On a motion to dismiss for failure to state a cause of action under CPLR 3211(a)(7), a court must "accept the facts as alleged in [a] complaint as true, accord plaintiffs the benefit of every possible favorable inference, and determine only whether the facts as alleged fit within any cognizable legal theory" (Leon v Martinez, 84 NY2d 83, 87-88; see Connaughton v Chipotle Mexican Grill, Inc., 29 NY3d 137, 141). "However, such favorable treatment is not limitless, and dismissal is warranted if the plaintiff fails to assert facts in support of elements of the claim" (O'Neill v Wilder, 204 AD3d 823, 823-824). "'[A]llegations consisting of bare legal conclusions as well as factual claims flatly contradicted by documentary evidence are not entitled to any such consideration'" (Simkin v Blank, 19 NY3d 46, 52, quoting Maas v Cornell Univ., 94 NY2d 87, 91). "Dismissal of the complaint is warranted if the plaintiff fails to assert facts in support of an element of the claim, or if the factual allegations and inferences to be drawn from them do not allow for an enforceable right of recovery" (Connaughton v Chipotle Mexican Grill, Inc., 29 NY3d at 142).

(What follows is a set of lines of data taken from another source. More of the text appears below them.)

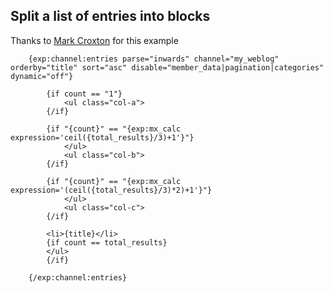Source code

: ## Split a list of entries into blocks
Thanks to [Mark Croxton](http://devot-ee.com/members/profile/croxton/) for this example


        {exp:channel:entries parse="inwards" channel="my_weblog" orderby="title" sort="asc" disable="member_data|pagination|categories" dynamic="off"}
        
            {if count == "1"}
                <ul class="col-a">
            {/if}
            
            {if "{count}" == "{exp:mx_calc expression='ceil({total_results}/3)+1'}"}    
                </ul>
                <ul class="col-b">
            {/if}  
            
            {if "{count}" == "{exp:mx_calc expression='(ceil({total_results}/3)*2)+1'}"}        
                </ul>
                <ul class="col-c">
            {/if}
            
            <li>{title}</li>
            {if count == total_results}    
            </ul>
            {/if}
            
        {/exp:channel:entries} 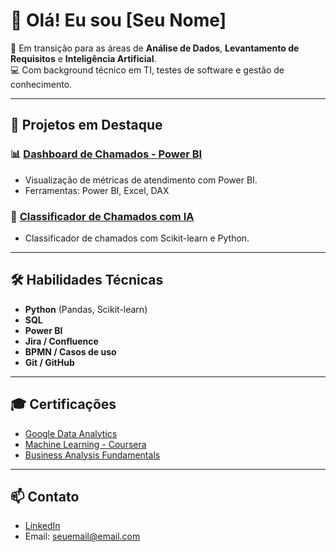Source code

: # 👋 Olá! Eu sou [Seu Nome]

🎯 Em transição para as áreas de **Análise de Dados**, **Levantamento de Requisitos** e **Inteligência Artificial**.  
💻 Com background técnico em TI, testes de software e gestão de conhecimento.

---

## 🚀 Projetos em Destaque

### 📊 [Dashboard de Chamados - Power BI](https://github.com/seuusuario/dashboard-chamados)
- Visualização de métricas de atendimento com Power BI.
- Ferramentas: Power BI, Excel, DAX

### 🤖 [Classificador de Chamados com IA](https://github.com/seuusuario/classificador-chamados)
- Classificador de chamados com Scikit-learn e Python.

---

## 🛠 Habilidades Técnicas

- **Python** (Pandas, Scikit-learn)
- **SQL**
- **Power BI**
- **Jira / Confluence**
- **BPMN / Casos de uso**
- **Git / GitHub**

---

## 🎓 Certificações

- [Google Data Analytics](link)
- [Machine Learning - Coursera](link)
- [Business Analysis Fundamentals](link)

---

## 📫 Contato

- [LinkedIn](https://www.linkedin.com/in/seulinkedin)
- Email: seuemail@email.com
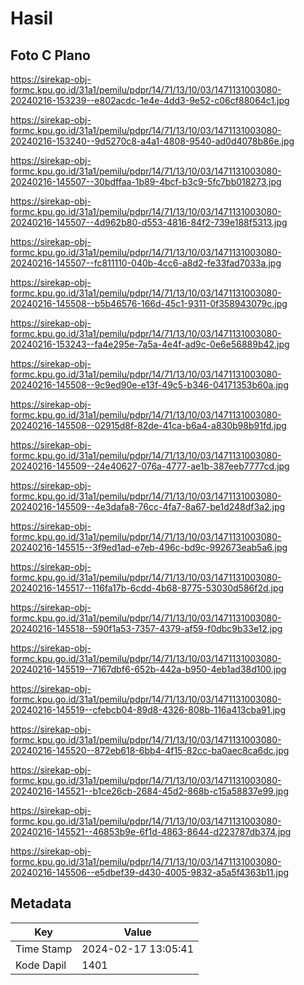 # Hasil

## Foto C Plano

https://sirekap-obj-formc.kpu.go.id/31a1/pemilu/pdpr/14/71/13/10/03/1471131003080-20240216-153239--e802acdc-1e4e-4dd3-9e52-c06cf88064c1.jpg

https://sirekap-obj-formc.kpu.go.id/31a1/pemilu/pdpr/14/71/13/10/03/1471131003080-20240216-153240--9d5270c8-a4a1-4808-9540-ad0d4078b86e.jpg

https://sirekap-obj-formc.kpu.go.id/31a1/pemilu/pdpr/14/71/13/10/03/1471131003080-20240216-145507--30bdffaa-1b89-4bcf-b3c9-5fc7bb018273.jpg

https://sirekap-obj-formc.kpu.go.id/31a1/pemilu/pdpr/14/71/13/10/03/1471131003080-20240216-145507--4d962b80-d553-4816-84f2-739e188f5313.jpg

https://sirekap-obj-formc.kpu.go.id/31a1/pemilu/pdpr/14/71/13/10/03/1471131003080-20240216-145507--fc811110-040b-4cc6-a8d2-fe33fad7033a.jpg

https://sirekap-obj-formc.kpu.go.id/31a1/pemilu/pdpr/14/71/13/10/03/1471131003080-20240216-145508--b5b46576-166d-45c1-9311-0f358943079c.jpg

https://sirekap-obj-formc.kpu.go.id/31a1/pemilu/pdpr/14/71/13/10/03/1471131003080-20240216-153243--fa4e295e-7a5a-4e4f-ad9c-0e6e56889b42.jpg

https://sirekap-obj-formc.kpu.go.id/31a1/pemilu/pdpr/14/71/13/10/03/1471131003080-20240216-145508--9c9ed90e-e13f-49c5-b346-04171353b60a.jpg

https://sirekap-obj-formc.kpu.go.id/31a1/pemilu/pdpr/14/71/13/10/03/1471131003080-20240216-145508--02915d8f-82de-41ca-b6a4-a830b98b91fd.jpg

https://sirekap-obj-formc.kpu.go.id/31a1/pemilu/pdpr/14/71/13/10/03/1471131003080-20240216-145509--24e40627-076a-4777-ae1b-387eeb7777cd.jpg

https://sirekap-obj-formc.kpu.go.id/31a1/pemilu/pdpr/14/71/13/10/03/1471131003080-20240216-145509--4e3dafa8-76cc-4fa7-8a67-be1d248df3a2.jpg

https://sirekap-obj-formc.kpu.go.id/31a1/pemilu/pdpr/14/71/13/10/03/1471131003080-20240216-145515--3f9ed1ad-e7eb-496c-bd9c-992673eab5a6.jpg

https://sirekap-obj-formc.kpu.go.id/31a1/pemilu/pdpr/14/71/13/10/03/1471131003080-20240216-145517--116fa17b-6cdd-4b68-8775-53030d586f2d.jpg

https://sirekap-obj-formc.kpu.go.id/31a1/pemilu/pdpr/14/71/13/10/03/1471131003080-20240216-145518--590f1a53-7357-4379-af59-f0dbc9b33e12.jpg

https://sirekap-obj-formc.kpu.go.id/31a1/pemilu/pdpr/14/71/13/10/03/1471131003080-20240216-145519--7167dbf6-652b-442a-b950-4eb1ad38d100.jpg

https://sirekap-obj-formc.kpu.go.id/31a1/pemilu/pdpr/14/71/13/10/03/1471131003080-20240216-145519--cfebcb04-89d8-4326-808b-116a413cba91.jpg

https://sirekap-obj-formc.kpu.go.id/31a1/pemilu/pdpr/14/71/13/10/03/1471131003080-20240216-145520--872eb618-6bb4-4f15-82cc-ba0aec8ca6dc.jpg

https://sirekap-obj-formc.kpu.go.id/31a1/pemilu/pdpr/14/71/13/10/03/1471131003080-20240216-145521--b1ce26cb-2684-45d2-868b-c15a58837e99.jpg

https://sirekap-obj-formc.kpu.go.id/31a1/pemilu/pdpr/14/71/13/10/03/1471131003080-20240216-145521--46853b9e-6f1d-4863-8644-d223787db374.jpg

https://sirekap-obj-formc.kpu.go.id/31a1/pemilu/pdpr/14/71/13/10/03/1471131003080-20240216-145506--e5dbef39-d430-4005-9832-a5a5f4363b11.jpg


## Metadata

| Key        | Value               |
| ---------- | ------------------- |
| Time Stamp | 2024-02-17 13:05:41 |
| Kode Dapil | 1401                |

"[A]ffidavits may be used freely to preserve inartfully pleaded . . . but potentially meritorious claims" (Rovello v Orofino Realty Co., 40 NY2d 633, 635), and "a court may freely consider affidavits submitted by the plaintiff to remedy any defects in the complaint" (Leon v Martinez, 84 NY2d at 88). "'Where a court considers evidentiary material in determining a motion to dismiss a complaint pursuant to CPLR 3211(a)(7), but does not convert the motion into one for summary judgment, the criterion becomes whether the plaintiff has a cause of action, not whether the plaintiff has stated one, and unless the movant shows that a material fact as claimed by the plaintiff is not a fact at all and no significant dispute exists regarding the alleged fact, the complaint shall not be dismissed'" (Lopez v Lozner & Mastropietro, P.C., 166 AD3d 871, 872, quoting Bodden v Kean, 86 AD3d 524, 526; see Guggenheimer v Ginzburg, 43 NY2d 268, 275).

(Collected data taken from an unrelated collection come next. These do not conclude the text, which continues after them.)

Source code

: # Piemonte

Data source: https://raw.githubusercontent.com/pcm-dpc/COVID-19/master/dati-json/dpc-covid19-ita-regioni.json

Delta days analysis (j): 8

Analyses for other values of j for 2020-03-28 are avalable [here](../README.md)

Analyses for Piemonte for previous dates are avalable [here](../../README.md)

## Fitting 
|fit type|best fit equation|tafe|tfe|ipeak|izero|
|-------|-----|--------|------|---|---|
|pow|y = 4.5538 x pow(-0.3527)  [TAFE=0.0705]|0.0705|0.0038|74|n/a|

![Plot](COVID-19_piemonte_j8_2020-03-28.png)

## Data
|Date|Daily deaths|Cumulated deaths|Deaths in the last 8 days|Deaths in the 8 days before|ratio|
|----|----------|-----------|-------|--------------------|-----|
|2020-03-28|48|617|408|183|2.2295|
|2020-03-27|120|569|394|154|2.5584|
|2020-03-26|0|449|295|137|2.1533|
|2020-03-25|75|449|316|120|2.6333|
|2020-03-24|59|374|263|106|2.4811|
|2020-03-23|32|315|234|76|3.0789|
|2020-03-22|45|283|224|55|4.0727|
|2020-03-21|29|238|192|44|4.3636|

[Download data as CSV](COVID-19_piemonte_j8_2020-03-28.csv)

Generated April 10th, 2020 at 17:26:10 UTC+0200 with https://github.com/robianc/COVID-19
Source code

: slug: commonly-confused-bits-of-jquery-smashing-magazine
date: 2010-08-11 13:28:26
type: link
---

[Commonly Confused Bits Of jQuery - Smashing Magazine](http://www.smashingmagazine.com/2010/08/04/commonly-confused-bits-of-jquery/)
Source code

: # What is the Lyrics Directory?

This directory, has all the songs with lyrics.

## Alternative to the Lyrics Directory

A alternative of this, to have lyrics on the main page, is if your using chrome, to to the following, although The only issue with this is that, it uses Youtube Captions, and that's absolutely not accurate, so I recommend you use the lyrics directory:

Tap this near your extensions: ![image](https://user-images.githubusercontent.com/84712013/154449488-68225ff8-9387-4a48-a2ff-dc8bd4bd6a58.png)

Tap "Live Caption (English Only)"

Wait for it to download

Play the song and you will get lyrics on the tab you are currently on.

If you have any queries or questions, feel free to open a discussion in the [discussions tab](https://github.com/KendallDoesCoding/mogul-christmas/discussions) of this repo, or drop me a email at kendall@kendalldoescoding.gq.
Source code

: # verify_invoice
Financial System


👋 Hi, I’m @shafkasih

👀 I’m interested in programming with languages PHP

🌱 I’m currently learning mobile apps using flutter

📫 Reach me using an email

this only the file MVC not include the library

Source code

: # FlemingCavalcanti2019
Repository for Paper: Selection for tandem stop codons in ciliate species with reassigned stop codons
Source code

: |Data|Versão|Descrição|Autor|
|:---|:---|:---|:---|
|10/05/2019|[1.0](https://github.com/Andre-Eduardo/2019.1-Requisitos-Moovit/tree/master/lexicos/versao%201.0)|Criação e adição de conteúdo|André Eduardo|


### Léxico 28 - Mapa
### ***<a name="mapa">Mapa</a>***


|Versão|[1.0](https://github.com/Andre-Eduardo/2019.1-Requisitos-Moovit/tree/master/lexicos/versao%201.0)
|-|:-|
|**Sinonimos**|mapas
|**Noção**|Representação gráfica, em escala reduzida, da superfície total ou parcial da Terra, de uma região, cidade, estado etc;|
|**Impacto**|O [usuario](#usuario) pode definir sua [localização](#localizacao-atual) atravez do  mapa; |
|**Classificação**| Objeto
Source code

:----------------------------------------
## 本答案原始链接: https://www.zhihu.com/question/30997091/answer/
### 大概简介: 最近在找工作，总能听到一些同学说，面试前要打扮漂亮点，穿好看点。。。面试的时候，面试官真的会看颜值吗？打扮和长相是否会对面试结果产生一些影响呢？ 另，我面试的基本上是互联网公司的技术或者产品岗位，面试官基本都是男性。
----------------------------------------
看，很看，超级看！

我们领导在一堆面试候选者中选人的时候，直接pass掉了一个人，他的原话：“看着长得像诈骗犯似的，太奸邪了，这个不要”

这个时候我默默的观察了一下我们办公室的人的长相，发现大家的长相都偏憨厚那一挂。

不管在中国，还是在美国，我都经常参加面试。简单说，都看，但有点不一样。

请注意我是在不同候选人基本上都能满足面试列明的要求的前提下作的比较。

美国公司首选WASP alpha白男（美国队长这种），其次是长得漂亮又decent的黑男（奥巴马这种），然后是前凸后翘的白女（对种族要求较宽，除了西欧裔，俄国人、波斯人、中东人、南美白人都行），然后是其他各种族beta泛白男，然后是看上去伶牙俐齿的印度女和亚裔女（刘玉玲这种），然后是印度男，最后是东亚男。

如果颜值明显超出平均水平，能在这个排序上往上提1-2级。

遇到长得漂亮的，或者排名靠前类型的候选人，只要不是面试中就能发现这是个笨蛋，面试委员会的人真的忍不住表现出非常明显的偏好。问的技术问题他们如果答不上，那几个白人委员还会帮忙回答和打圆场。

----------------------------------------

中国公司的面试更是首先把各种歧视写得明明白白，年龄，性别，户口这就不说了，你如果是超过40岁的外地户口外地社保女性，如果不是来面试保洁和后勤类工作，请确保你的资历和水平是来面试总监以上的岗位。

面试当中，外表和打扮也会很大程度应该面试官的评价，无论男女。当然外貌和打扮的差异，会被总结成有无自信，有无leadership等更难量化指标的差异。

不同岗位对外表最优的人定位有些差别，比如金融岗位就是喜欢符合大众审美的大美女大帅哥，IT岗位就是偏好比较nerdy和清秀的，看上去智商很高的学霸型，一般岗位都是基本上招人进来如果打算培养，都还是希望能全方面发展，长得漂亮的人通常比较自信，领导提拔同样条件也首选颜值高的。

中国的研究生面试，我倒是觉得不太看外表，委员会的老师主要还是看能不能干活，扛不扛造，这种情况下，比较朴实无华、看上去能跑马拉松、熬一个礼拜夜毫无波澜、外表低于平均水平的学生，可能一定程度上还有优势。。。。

"A joint venture is 'an association of two or more persons to carry out a single business enterprise for profit, for which purpose they combine their property, money, effects, skill and knowledge'" (Kaufman v Torkan, 51 AD3d 977, 979, quoting Williams v Forbes, 175 AD2d 125, 126). "It is in a sense a partnership for a limited purpose, and it has long been recognized that the legal consequences of a joint venture are equivalent to those of a partnership" (Gramercy Equities Corp. v Dumont, 72 NY2d 560, 565).